Jigar Patel Driving fast in a slow lane!

Application Security #1 - Artificial Scarcity Using DoS Attack

July 22, 2010 / Jigar Patel

Most E-Commerce or online booking websites lock the item/product during the purchase process. [after the customer selects the item and proceeds for payment processing]. This can be exploited by launching a massive attack on the site in which bots/scripts pretend to buy a product/item and drops out during payment process, thereby locking all the items and creating an artificial scarcity. 

Locking  

Websites have to lock the product/item during the purchase process to prevent multiple purchase of the same item by different people.

How to exploit it?  

Create a script that will choose a product, provide fake details and proceed to payment processing.
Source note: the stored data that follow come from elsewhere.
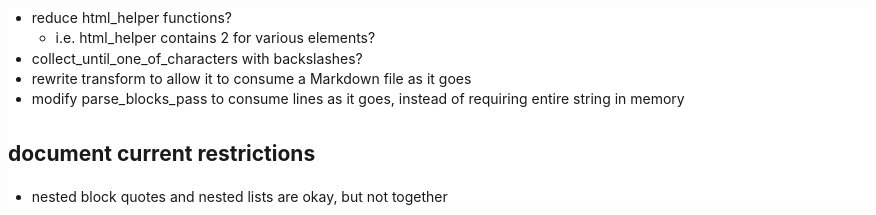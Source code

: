 - reduce html_helper functions?
  - i.e. html_helper contains 2 for various elements?
- collect_until_one_of_characters with backslashes?
- rewrite transform to allow it to consume a Markdown file as it goes
- modify parse_blocks_pass to consume lines as it goes, instead of requiring entire string in memory

## document current restrictions

- nested block quotes and nested lists are okay, but not together
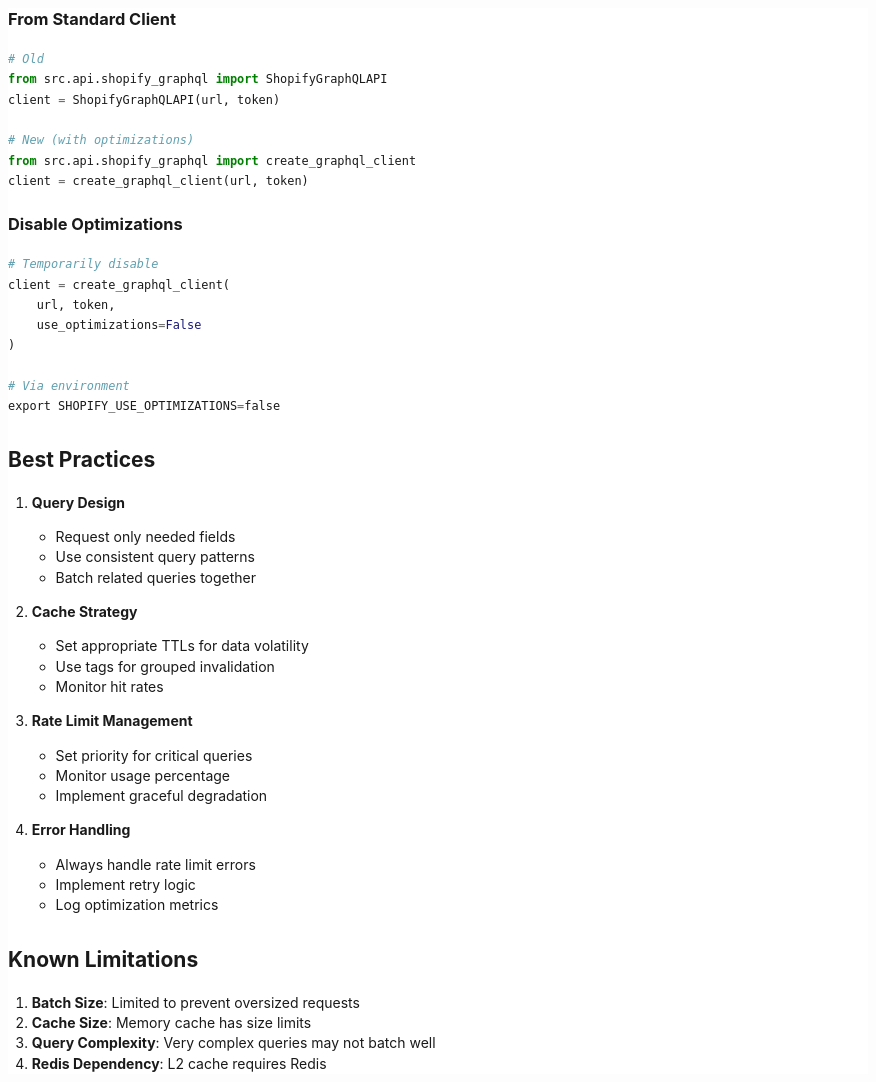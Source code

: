 ### From Standard Client
```python
# Old
from src.api.shopify_graphql import ShopifyGraphQLAPI
client = ShopifyGraphQLAPI(url, token)

# New (with optimizations)
from src.api.shopify_graphql import create_graphql_client
client = create_graphql_client(url, token)
```

### Disable Optimizations
```python
# Temporarily disable
client = create_graphql_client(
    url, token,
    use_optimizations=False
)

# Via environment
export SHOPIFY_USE_OPTIMIZATIONS=false
```

## Best Practices

1. **Query Design**
   - Request only needed fields
   - Use consistent query patterns
   - Batch related queries together

2. **Cache Strategy**
   - Set appropriate TTLs for data volatility
   - Use tags for grouped invalidation
   - Monitor hit rates

3. **Rate Limit Management**
   - Set priority for critical queries
   - Monitor usage percentage
   - Implement graceful degradation

4. **Error Handling**
   - Always handle rate limit errors
   - Implement retry logic
   - Log optimization metrics

## Known Limitations

1. **Batch Size**: Limited to prevent oversized requests
2. **Cache Size**: Memory cache has size limits
3. **Query Complexity**: Very complex queries may not batch well
4. **Redis Dependency**: L2 cache requires Redis

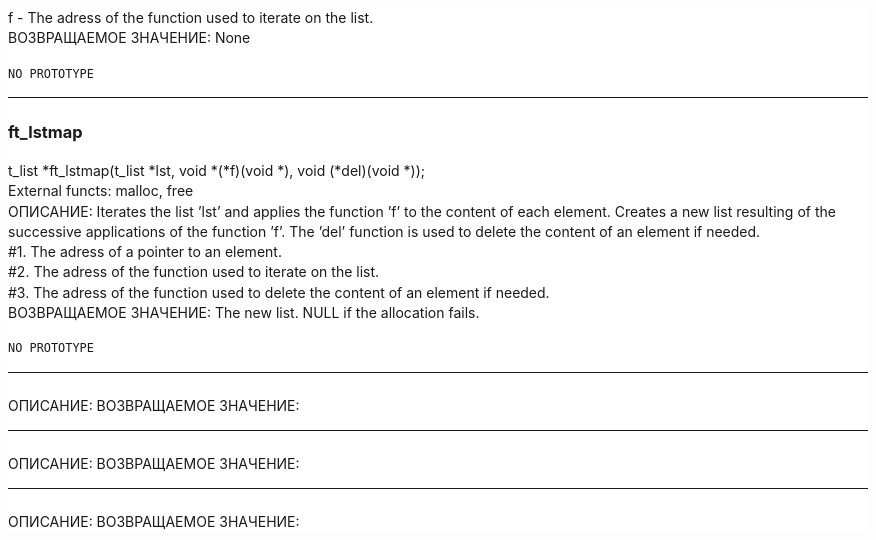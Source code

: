 f -  The adress of the function used to iterate on the list.  
ВОЗВРАЩАЕМОЕ ЗНАЧЕНИЕ: None  
```
NO PROTOTYPE
```
--------  
### ft_lstmap
t_list *ft_lstmap(t_list *lst, void *(*f)(void *), void (*del)(void *));  
External functs: malloc, free  
ОПИСАНИЕ: Iterates the list ’lst’ and applies the function ’f’ to the content of each  element.  Creates a new list resulting of the successive applications of the function ’f’.   The ’del’ function is used to delete the content of an element if needed.  
#1.  The adress of a pointer to an element.  
#2.  The adress of the function used to iterate on the list.  
#3.  The adress of the function used to delete the content of an element if needed.  
ВОЗВРАЩАЕМОЕ ЗНАЧЕНИЕ: The new list.  NULL if the allocation fails.  
```
NO PROTOTYPE
```
--------  
### 

ОПИСАНИЕ: 
ВОЗВРАЩАЕМОЕ ЗНАЧЕНИЕ: 
```

```
--------  
### 

ОПИСАНИЕ: 
ВОЗВРАЩАЕМОЕ ЗНАЧЕНИЕ: 
```

```
--------  
### 

ОПИСАНИЕ: 
ВОЗВРАЩАЕМОЕ ЗНАЧЕНИЕ: 
```

```
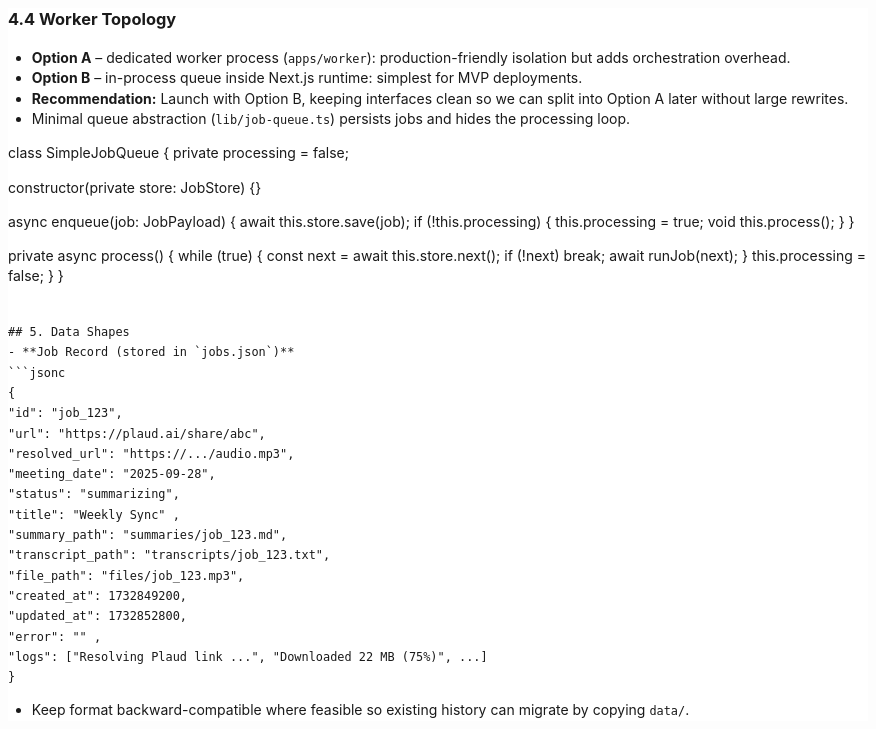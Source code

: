 ### 4.4 Worker Topology
- **Option A** – dedicated worker process (`apps/worker`): production-friendly isolation but adds orchestration overhead.
- **Option B** – in-process queue inside Next.js runtime: simplest for MVP deployments.
- **Recommendation:** Launch with Option B, keeping interfaces clean so we can split into Option A later without large rewrites.
- Minimal queue abstraction (`lib/job-queue.ts`) persists jobs and hides the processing loop.
  ```ts
class SimpleJobQueue {
  private processing = false;

  constructor(private store: JobStore) {}

  async enqueue(job: JobPayload) {
    await this.store.save(job);
    if (!this.processing) {
      this.processing = true;
      void this.process();
    }
  }

  private async process() {
    while (true) {
      const next = await this.store.next();
      if (!next) break;
      await runJob(next);
    }
    this.processing = false;
  }
}
  ```

## 5. Data Shapes
- **Job Record (stored in `jobs.json`)**
```jsonc
{
  "id": "job_123",
  "url": "https://plaud.ai/share/abc",
  "resolved_url": "https://.../audio.mp3",
  "meeting_date": "2025-09-28",
  "status": "summarizing",
  "title": "Weekly Sync" ,
  "summary_path": "summaries/job_123.md",
  "transcript_path": "transcripts/job_123.txt",
  "file_path": "files/job_123.mp3",
  "created_at": 1732849200,
  "updated_at": 1732852800,
  "error": "" ,
  "logs": ["Resolving Plaud link ...", "Downloaded 22 MB (75%)", ...]
}
```
- Keep format backward-compatible where feasible so existing history can migrate by copying `data/`.
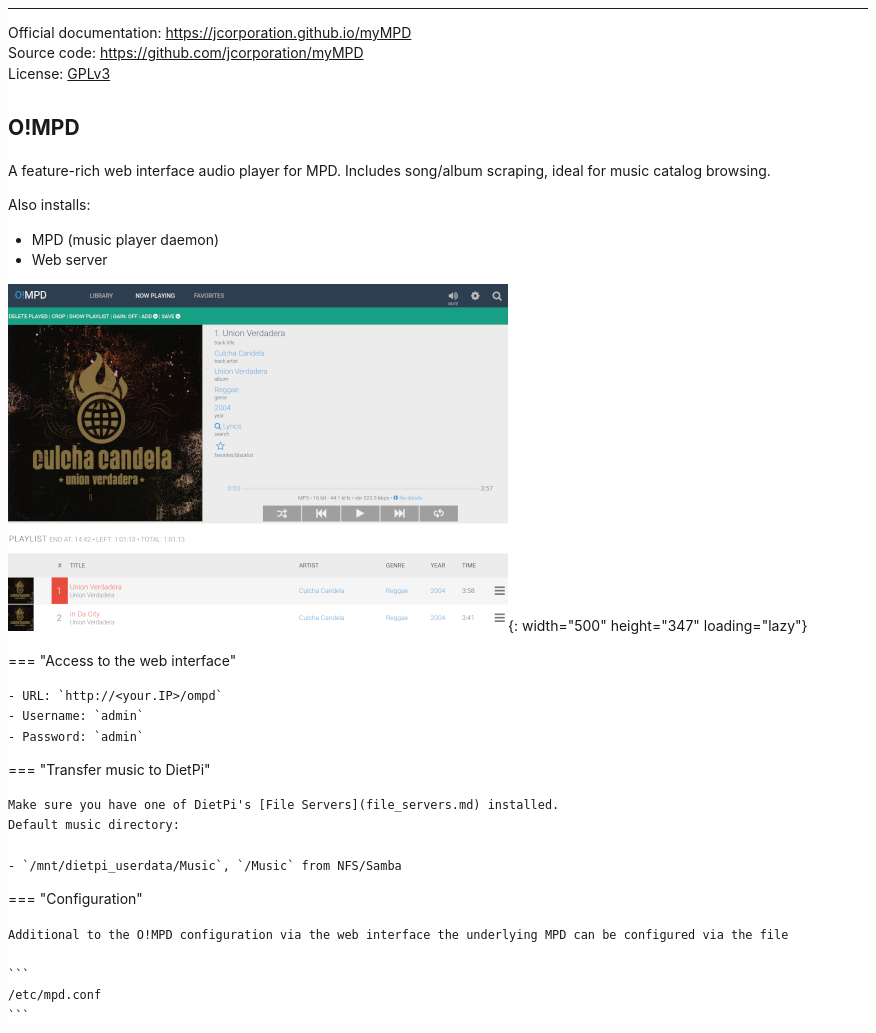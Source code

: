 ***

Official documentation: <https://jcorporation.github.io/myMPD>  
Source code: <https://github.com/jcorporation/myMPD>  
License: [GPLv3](https://github.com/jcorporation/myMPD/blob/master/LICENSE.md)

## O!MPD

A feature-rich web interface audio player for MPD. Includes song/album scraping, ideal for music catalog browsing.

Also installs:

- MPD (music player daemon)
- Web server

![O!MPD web interface screenshot](../assets/images/dietpi-software-media-ompd.png){: width="500" height="347" loading="lazy"}

=== "Access to the web interface"

    - URL: `http://<your.IP>/ompd`
    - Username: `admin`
    - Password: `admin`

=== "Transfer music to DietPi"

    Make sure you have one of DietPi's [File Servers](file_servers.md) installed.  
    Default music directory:

    - `/mnt/dietpi_userdata/Music`, `/Music` from NFS/Samba

=== "Configuration"

    Additional to the O!MPD configuration via the web interface the underlying MPD can be configured via the file 
    
    ```
    /etc/mpd.conf
    ```
    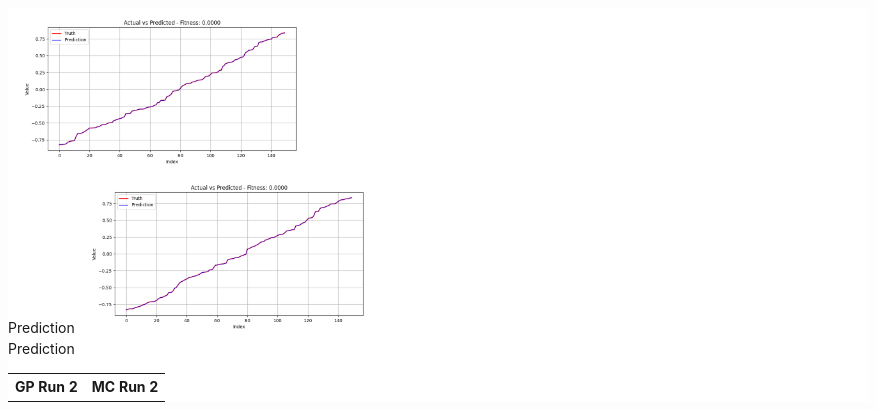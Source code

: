 <tr><td><img src='ds1_GP_run1_pred.png' width='320'><br>Prediction</td><td><img src='ds1_MC_run1_pred.png' width='320'><br>Prediction</td></tr>
</table>

<table><tr><th>GP Run 2</th><th>MC Run 2</th></tr>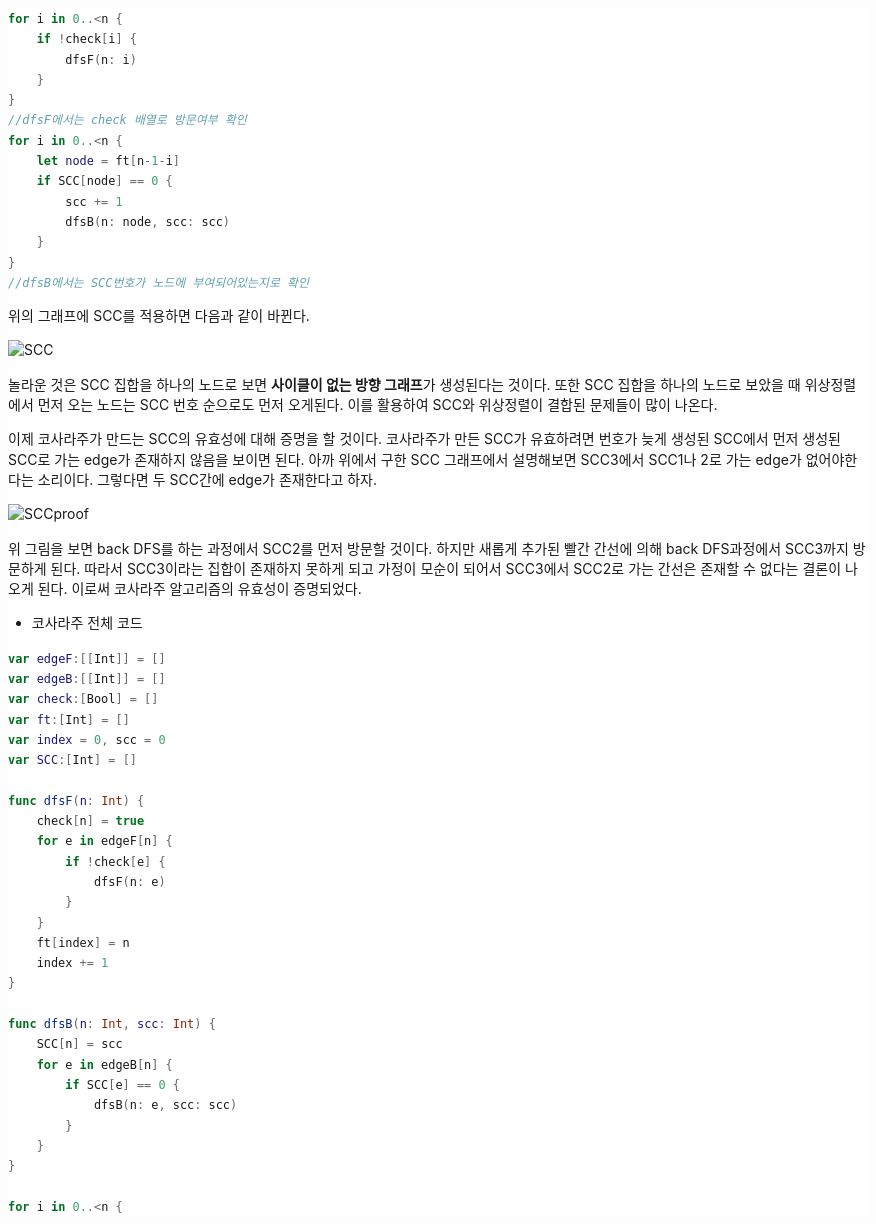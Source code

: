 

```swift
for i in 0..<n {
    if !check[i] {
        dfsF(n: i)
    }
}
//dfsF에서는 check 배열로 방문여부 확인
for i in 0..<n {
    let node = ft[n-1-i]
    if SCC[node] == 0 {
        scc += 1
        dfsB(n: node, scc: scc)
    }
}
//dfsB에서는 SCC번호가 노드에 부여되어있는지로 확인
```
위의 그래프에 SCC를 적용하면 다음과 같이 바뀐다.  

<img width="371" alt="SCC" src="https://user-images.githubusercontent.com/78075226/120789990-4edac780-c56d-11eb-8476-d37dbacf0182.png">

놀라운 것은 SCC 집합을 하나의 노드로 보면 **사이클이 없는 방향 그래프**가 생성된다는 것이다. 또한 SCC 집합을 하나의 노드로 보았을 때 위상정렬에서 먼저 오는 노드는 SCC 번호 순으로도 먼저 오게된다. 이를 활용하여 SCC와 위상정렬이 결합된 문제들이 많이 나온다.  

이제 코사라주가 만드는 SCC의 유효성에 대해 증명을 할 것이다. 코사라주가 만든 SCC가 유효하려면 번호가 늦게 생성된 SCC에서 먼저 생성된 SCC로 가는 edge가 존재하지 않음을 보이면 된다. 아까 위에서 구한 SCC 그래프에서 설명해보면 SCC3에서 SCC1나 2로 가는 edge가 없어야한다는 소리이다. 그렇다면 두 SCC간에 edge가 존재한다고 하자.  

<img width="366" alt="SCCproof" src="https://user-images.githubusercontent.com/78075226/120790044-61ed9780-c56d-11eb-9f47-5647a787ba48.png">

위 그림을 보면 back DFS를 하는 과정에서 SCC2를 먼저 방문할 것이다. 하지만 새롭게 추가된 빨간 간선에 의해 back DFS과정에서 SCC3까지 방문하게 된다. 따라서 SCC3이라는 집합이 존재하지 못하게 되고 가정이 모순이 되어서 SCC3에서 SCC2로 가는 간선은 존재할 수 없다는 결론이 나오게 된다. 이로써 코사라주 알고리즘의 유효성이 증명되었다.  

- 코사라주 전체 코드



```swift
var edgeF:[[Int]] = []
var edgeB:[[Int]] = []
var check:[Bool] = []
var ft:[Int] = []
var index = 0, scc = 0
var SCC:[Int] = []

func dfsF(n: Int) {
    check[n] = true
    for e in edgeF[n] {
        if !check[e] {
            dfsF(n: e)
        }
    }
    ft[index] = n
    index += 1
}

func dfsB(n: Int, scc: Int) {
    SCC[n] = scc
    for e in edgeB[n] {
        if SCC[e] == 0 {
            dfsB(n: e, scc: scc)
        }
    }
}

for i in 0..<n {
```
The object will be locked for a specific time [depending on the site]. Repeat the process using multiple computers until all of the products are locked. Exploiting this scarcity depends on the scenario - a person might buy a special ticket/product for his g/f, it might increase the price of the product during the lock period, a person might buy all the items….

Defense 

  • One purchase request per IP address.
  • Reduce the locking period.
  • Remind the user of the locking period during the process.
  • Check for notorious activity. [too many hung purchases]   

 

This hack was discussed by Trey Ford (WhiteHat Security) during BlackHat ‘09.